START EXERCISE MATERIAL
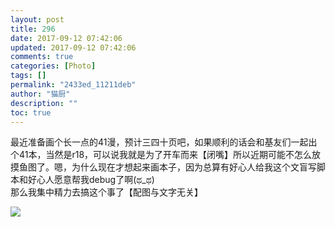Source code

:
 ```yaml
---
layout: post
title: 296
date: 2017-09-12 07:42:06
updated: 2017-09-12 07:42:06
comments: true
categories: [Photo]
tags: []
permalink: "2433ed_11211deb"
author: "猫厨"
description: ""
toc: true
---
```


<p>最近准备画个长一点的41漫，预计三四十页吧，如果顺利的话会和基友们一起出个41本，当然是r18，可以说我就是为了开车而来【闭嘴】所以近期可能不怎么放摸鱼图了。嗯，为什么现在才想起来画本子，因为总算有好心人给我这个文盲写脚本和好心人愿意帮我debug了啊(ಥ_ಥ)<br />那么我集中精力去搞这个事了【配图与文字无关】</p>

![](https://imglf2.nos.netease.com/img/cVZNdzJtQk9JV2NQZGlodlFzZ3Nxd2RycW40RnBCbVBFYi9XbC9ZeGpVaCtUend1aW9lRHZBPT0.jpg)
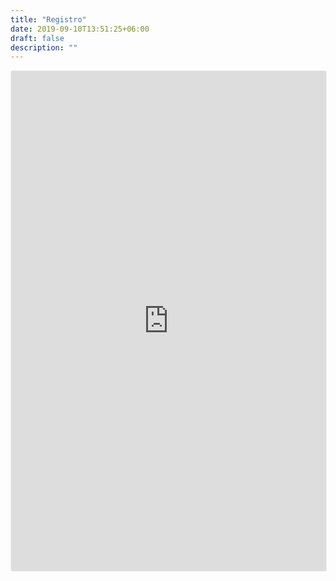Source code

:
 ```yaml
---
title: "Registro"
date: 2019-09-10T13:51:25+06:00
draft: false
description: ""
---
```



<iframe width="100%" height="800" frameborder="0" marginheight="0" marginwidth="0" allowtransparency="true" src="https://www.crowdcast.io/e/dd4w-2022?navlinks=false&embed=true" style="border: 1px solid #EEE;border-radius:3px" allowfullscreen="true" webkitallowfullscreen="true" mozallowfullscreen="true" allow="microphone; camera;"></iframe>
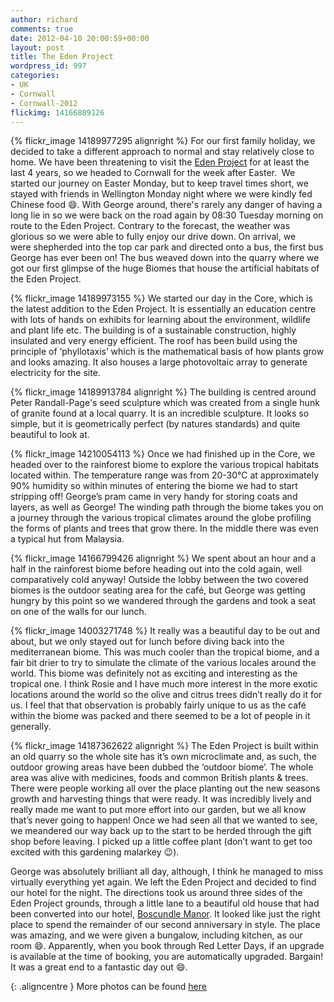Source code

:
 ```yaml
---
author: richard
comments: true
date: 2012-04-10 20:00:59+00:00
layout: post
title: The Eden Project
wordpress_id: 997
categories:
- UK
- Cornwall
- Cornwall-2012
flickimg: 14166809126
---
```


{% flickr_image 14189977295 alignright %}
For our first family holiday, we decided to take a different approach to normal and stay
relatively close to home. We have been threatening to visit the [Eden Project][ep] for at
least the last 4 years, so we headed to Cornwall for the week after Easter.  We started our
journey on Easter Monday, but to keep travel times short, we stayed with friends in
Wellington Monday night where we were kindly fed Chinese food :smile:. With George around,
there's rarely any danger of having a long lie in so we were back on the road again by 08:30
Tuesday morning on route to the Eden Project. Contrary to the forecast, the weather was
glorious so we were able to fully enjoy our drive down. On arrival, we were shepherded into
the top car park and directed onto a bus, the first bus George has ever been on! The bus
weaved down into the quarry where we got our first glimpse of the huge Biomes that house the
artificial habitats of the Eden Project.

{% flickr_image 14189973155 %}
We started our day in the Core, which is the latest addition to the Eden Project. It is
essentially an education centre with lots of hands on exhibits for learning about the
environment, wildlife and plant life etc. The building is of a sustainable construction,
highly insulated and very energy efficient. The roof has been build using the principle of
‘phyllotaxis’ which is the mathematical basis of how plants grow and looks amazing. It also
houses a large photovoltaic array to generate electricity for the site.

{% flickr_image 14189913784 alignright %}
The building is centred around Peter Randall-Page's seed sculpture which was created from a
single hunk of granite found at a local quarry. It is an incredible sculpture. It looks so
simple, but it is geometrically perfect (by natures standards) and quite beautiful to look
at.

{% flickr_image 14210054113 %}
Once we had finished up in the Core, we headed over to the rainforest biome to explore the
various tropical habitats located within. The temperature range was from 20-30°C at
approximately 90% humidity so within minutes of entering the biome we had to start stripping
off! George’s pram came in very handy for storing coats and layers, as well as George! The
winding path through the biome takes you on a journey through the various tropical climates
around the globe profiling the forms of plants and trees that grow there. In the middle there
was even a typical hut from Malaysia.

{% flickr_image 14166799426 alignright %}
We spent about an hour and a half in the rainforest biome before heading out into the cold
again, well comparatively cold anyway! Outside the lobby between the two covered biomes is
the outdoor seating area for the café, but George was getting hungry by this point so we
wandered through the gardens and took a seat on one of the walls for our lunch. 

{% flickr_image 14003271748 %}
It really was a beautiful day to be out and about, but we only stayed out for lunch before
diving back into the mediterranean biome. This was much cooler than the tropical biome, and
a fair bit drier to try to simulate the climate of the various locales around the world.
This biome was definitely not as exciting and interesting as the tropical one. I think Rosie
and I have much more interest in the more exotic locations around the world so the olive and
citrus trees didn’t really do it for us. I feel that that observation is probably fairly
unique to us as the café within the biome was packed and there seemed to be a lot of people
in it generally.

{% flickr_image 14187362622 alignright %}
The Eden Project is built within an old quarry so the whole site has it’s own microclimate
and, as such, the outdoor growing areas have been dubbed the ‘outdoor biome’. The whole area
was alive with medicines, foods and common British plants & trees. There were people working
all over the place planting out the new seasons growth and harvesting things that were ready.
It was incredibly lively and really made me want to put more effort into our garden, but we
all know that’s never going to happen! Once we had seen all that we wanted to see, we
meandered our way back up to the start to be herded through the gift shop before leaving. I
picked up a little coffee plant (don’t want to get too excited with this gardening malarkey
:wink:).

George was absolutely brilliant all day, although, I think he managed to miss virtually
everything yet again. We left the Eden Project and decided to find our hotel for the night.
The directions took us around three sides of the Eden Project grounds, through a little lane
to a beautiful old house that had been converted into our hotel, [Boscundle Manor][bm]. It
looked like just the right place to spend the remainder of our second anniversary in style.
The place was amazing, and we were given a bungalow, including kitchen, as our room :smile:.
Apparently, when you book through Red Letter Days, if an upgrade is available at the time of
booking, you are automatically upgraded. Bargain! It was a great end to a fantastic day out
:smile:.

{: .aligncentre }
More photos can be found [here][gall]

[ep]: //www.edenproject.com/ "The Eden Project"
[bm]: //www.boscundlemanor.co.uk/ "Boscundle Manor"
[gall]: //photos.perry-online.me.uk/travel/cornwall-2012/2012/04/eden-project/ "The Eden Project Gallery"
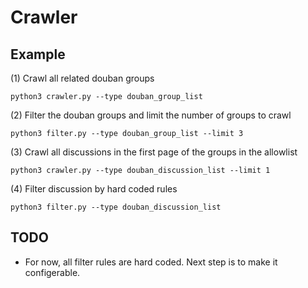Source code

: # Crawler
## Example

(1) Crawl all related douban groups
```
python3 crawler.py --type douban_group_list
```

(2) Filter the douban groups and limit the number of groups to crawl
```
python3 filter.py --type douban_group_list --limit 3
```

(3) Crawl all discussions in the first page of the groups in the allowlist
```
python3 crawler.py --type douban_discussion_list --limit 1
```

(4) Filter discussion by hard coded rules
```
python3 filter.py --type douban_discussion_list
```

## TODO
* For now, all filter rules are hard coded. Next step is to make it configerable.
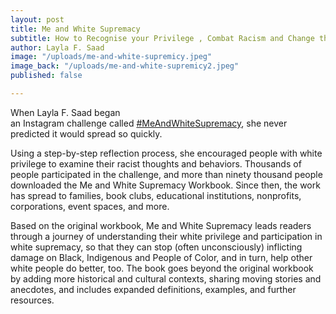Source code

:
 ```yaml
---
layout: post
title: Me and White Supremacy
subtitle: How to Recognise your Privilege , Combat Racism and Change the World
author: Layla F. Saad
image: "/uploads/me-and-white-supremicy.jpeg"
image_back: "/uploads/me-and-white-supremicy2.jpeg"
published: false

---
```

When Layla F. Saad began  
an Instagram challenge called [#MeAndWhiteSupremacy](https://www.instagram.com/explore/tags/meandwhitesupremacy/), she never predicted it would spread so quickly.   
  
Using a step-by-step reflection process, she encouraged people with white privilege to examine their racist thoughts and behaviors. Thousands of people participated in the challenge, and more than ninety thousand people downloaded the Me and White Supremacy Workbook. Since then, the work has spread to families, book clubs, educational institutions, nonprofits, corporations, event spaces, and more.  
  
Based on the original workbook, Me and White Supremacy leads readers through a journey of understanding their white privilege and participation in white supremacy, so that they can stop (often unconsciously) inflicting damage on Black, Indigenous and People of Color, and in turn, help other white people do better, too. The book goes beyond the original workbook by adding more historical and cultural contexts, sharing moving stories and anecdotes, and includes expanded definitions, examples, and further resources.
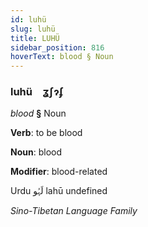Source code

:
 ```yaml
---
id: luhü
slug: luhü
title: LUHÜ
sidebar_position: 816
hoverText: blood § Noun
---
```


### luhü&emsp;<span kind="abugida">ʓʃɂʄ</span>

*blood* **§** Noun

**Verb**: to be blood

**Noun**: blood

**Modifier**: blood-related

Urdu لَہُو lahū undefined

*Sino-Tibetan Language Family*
END EXERCISE MATERIAL
**WHAT THIS TASK INVOLVES**
From the first line of the records down through the line containing "<p>最近准备画个长一点的4", transcribe exactly those lines and no others, both ends kept, pictures dropped.

**YOUR SOLUTION**
Source code

:
 ```yaml
---
layout: post
title: 296
date: 2017-09-12 07:42:06
updated: 2017-09-12 07:42:06
comments: true
categories: [Photo]
tags: []
permalink: "2433ed_11211deb"
author: "猫厨"
description: ""
toc: true
---
```


<p>最近准备画个长一点的41漫，预计三四十页吧，如果顺利的话会和基友们一起出个41本，当然是r18，可以说我就是为了开车而来【闭嘴】所以近期可能不怎么放摸鱼图了。嗯，为什么现在才想起来画本子，因为总算有好心人给我这个文盲写脚本和好心人愿意帮我debug了啊(ಥ_ಥ)<br />那么我集中精力去搞这个事了【配图与文字无关】</p>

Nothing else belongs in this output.